*** Dataset content ***

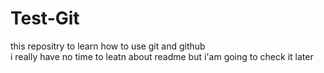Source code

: # Test-Git
this repositry to learn how to use git and github<br>
i really have no time to leatn about readme but i'am going to check it later
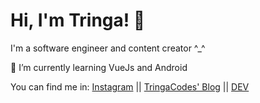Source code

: # Hi, I'm Tringa! 👋

<!--![Cover image](https://github.com/tringakrasniqi/tringakrasniqi/blob/master/GITHUB%20README.png) -->

I'm a software engineer and content creator ^_^ 

 🌱 I’m currently learning VueJs and Android  

You can find me in:
[Instagram](https://www.instagram.com/tringacodes/?hl=en) || 
[TringaCodes' Blog](https://tringacodes.com) ||
[DEV](https://dev.to/tringakrasniqi)


<!--
**tringakrasniqi/tringakrasniqi** is a ✨ _special_ ✨ repository because its `README.md` (this file) appears on your GitHub profile.

Here are some ideas to get you started:

- 🔭 I’m currently working on ...
- 🌱 I’m currently learning ...
- 👯 I’m looking to collaborate on ...
- 🤔 I’m looking for help with ...
- 💬 Ask me about ...
- 📫 How to reach me: ...
- 😄 Pronouns: ...
- ⚡ Fun fact: ...
-->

*** End of Dataset content ***

### Exercise instructions
Print every line of the material above exactly as it reads, skipping the pictures.

### Answer
Source code

: # Test-Git
this repositry to learn how to use git and github<br>
i really have no time to leatn about readme but i'am going to check it later
Source code

: # Hi, I'm Tringa! 👋

<!--![Cover image](https://github.com/tringakrasniqi/tringakrasniqi/blob/master/GITHUB%20README.png) -->

I'm a software engineer and content creator ^_^ 

 🌱 I’m currently learning VueJs and Android  

You can find me in:
[Instagram](https://www.instagram.com/tringacodes/?hl=en) || 
[TringaCodes' Blog](https://tringacodes.com) ||
[DEV](https://dev.to/tringakrasniqi)


<!--
**tringakrasniqi/tringakrasniqi** is a ✨ _special_ ✨ repository because its `README.md` (this file) appears on your GitHub profile.

Here are some ideas to get you started:

- 🔭 I’m currently working on ...
- 🌱 I’m currently learning ...
- 👯 I’m looking to collaborate on ...
- 🤔 I’m looking for help with ...
- 💬 Ask me about ...
- 📫 How to reach me: ...
- 😄 Pronouns: ...
- ⚡ Fun fact: ...
-->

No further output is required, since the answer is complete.